Complici sono sicuramente i fondi europei, che incoraggiano la realizzazione di reti per la mobilità dolce, e il fatto che realizzare e connettere ciclopedonabili spesso e volentieri è una buona carta da giocare nelle elezioni e da spendere durante i mandati.

Gioca a favore anche un sentire comune che si diffonde sul vento di piccole, numerose esperienze virtuose: i comuni che hanno deciso di scommettere sulla mobilità che non inquina dimostrano di guadagnare un concreto e subitaneo miglioramento della qualità della vita, traffico di superficie più scorrevole e, per quanto riguarda i mezzi pubblici, più puntuale ed efficiente, con un maggiore spazio per pedoni e ciclisti e una netta diminuzione degli incidenti, dell’inquinamento, dello stress.

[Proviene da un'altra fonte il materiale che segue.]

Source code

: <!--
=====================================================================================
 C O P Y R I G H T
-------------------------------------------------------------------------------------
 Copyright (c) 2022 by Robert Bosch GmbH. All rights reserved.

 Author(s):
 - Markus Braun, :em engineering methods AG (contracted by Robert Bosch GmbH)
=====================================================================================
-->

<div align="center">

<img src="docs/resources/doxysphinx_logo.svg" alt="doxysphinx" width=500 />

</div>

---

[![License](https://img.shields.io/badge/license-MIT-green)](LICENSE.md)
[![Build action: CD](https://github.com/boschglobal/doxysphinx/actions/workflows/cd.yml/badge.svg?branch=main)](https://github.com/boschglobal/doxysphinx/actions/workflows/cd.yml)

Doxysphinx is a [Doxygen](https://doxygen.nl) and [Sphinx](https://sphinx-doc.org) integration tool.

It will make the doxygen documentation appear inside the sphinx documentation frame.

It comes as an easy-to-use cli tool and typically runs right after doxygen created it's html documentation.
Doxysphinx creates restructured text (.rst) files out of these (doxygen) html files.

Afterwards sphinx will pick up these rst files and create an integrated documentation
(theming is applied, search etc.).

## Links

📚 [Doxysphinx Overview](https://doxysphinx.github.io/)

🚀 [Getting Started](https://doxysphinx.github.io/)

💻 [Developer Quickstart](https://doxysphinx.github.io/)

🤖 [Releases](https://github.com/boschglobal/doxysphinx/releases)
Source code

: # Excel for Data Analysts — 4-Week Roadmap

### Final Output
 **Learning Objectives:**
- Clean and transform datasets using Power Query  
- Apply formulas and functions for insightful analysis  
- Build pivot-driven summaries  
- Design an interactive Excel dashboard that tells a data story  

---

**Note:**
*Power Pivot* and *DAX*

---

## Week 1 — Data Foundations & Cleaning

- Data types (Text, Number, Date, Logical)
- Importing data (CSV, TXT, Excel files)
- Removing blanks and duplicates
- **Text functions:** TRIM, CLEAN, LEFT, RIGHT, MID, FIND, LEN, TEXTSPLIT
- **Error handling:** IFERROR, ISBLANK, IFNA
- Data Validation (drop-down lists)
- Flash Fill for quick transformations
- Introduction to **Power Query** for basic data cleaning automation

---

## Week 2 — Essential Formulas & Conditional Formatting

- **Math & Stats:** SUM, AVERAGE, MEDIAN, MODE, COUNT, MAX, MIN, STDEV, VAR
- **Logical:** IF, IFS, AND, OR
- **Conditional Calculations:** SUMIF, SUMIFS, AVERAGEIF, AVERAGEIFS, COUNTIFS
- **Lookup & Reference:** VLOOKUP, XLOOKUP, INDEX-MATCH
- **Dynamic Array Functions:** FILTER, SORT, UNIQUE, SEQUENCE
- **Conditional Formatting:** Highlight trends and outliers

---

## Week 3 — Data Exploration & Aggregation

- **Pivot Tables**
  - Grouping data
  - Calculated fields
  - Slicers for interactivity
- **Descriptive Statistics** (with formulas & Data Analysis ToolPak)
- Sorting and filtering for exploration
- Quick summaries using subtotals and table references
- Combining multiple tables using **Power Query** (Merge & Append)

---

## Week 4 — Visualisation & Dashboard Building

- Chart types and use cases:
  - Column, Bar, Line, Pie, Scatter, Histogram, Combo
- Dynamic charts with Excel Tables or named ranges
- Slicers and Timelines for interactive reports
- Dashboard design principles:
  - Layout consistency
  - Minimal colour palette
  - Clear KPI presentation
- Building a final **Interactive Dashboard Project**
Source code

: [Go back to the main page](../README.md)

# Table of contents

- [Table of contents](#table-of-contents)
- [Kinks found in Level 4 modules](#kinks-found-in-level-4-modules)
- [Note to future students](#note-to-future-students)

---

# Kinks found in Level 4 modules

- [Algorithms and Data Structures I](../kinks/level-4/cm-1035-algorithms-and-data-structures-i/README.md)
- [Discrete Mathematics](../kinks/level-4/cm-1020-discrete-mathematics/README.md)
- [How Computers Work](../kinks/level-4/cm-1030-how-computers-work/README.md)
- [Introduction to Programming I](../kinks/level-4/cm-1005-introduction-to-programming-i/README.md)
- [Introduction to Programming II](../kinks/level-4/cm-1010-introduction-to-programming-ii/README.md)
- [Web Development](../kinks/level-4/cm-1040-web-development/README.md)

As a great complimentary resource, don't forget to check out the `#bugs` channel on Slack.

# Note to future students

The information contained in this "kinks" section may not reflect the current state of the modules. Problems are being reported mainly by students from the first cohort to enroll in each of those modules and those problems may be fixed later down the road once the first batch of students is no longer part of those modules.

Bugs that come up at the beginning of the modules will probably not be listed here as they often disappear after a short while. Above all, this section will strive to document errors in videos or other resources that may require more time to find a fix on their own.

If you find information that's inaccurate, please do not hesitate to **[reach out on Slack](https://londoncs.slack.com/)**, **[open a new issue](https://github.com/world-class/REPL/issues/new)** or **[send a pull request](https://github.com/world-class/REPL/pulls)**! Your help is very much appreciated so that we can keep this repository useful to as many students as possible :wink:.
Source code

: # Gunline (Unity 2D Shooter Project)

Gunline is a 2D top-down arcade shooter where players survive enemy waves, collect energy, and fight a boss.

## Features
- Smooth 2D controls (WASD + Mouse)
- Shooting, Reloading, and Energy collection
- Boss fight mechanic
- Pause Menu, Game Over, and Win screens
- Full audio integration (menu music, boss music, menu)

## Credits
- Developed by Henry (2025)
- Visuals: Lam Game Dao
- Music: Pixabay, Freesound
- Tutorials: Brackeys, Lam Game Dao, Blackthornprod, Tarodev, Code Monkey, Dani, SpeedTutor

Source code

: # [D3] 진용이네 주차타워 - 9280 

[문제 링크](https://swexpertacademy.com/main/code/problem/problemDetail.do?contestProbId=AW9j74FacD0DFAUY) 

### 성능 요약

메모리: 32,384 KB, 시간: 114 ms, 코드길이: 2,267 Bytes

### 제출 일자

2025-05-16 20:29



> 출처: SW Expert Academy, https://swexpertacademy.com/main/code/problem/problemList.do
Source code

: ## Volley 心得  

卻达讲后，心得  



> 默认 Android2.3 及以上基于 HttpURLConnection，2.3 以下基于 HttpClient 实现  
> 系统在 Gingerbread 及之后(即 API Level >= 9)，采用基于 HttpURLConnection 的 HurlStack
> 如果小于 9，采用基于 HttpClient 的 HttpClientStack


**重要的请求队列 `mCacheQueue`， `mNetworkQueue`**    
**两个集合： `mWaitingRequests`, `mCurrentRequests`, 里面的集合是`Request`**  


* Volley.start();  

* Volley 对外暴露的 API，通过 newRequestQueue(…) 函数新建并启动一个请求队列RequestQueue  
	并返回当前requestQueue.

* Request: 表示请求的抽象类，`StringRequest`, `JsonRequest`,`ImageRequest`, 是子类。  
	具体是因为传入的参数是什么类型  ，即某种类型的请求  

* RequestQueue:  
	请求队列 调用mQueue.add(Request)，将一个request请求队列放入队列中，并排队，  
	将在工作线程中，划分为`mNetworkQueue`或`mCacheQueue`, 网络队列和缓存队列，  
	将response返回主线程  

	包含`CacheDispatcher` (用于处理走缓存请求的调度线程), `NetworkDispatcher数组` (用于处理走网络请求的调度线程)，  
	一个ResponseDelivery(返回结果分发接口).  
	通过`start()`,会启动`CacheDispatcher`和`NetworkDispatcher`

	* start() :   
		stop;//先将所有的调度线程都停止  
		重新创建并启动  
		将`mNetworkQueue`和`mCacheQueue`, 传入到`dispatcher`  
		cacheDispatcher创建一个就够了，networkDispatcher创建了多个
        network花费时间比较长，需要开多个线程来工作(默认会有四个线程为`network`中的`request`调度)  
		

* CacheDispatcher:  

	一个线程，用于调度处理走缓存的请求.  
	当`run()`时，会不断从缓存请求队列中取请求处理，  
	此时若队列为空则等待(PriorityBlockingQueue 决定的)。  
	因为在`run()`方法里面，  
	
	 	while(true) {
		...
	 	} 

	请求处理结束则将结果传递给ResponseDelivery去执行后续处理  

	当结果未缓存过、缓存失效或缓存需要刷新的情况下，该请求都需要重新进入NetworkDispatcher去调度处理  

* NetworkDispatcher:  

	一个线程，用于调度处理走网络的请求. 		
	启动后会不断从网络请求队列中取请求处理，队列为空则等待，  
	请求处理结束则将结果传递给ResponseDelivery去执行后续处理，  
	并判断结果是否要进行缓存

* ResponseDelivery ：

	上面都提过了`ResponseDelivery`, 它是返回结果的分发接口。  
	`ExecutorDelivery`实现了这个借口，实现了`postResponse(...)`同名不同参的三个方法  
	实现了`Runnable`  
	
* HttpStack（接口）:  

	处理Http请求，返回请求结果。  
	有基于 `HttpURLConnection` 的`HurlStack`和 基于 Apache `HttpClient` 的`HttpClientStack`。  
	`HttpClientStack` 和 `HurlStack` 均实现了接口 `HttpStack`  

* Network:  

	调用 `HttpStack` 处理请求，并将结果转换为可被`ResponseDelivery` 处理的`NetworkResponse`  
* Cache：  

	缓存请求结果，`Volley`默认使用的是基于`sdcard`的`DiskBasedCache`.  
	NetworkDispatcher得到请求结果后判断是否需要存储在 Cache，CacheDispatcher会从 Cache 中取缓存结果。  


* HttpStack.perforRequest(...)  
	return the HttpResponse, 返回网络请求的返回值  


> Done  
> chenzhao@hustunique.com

Investire in politiche di trasporto più sostenibili comporta un risparmio economico nel breve e nel lungo periodo. E un arricchimento collettivo, quando sono utilizzate per accrescere l’attrattività turistica dei luoghi, resi percorribili lungo vie verdi e vie storiche, piste e sentieri finalmente segnalati, pensati, recuperati, attrezzati per il cicloturismo, i roller, il nordic walking, i passeggini, il trekking, le cavalcate. Nella stessa ottica, si riscoprono e valorizzano anche i trenini lenti e le vie d’acqua, che tornano vive e presenti perché esplorate a bordo di imbarcazioni leggere o d’epoca.

Quello della mobilità dolce è un modello attuabile. È necessaria però una maturazione democratica che apra la strada a politiche in grado di incontrare l’interesse generale. Sono i cittadini a dovere, per primi, rivendicare e perseguire modelli alternativi di trasporto, consci dei benefici psico-fisici, socio-economici e ambientali che traggono dal minimizzare le disutilità congenite all’abuso di velocità. Solo così sarà possibile proseguire in direzione di quella società di dolce, misurata, conviviale lentezza che Ivan Illich già immaginava e solo ora comincia ad apparire un po’ più possibile.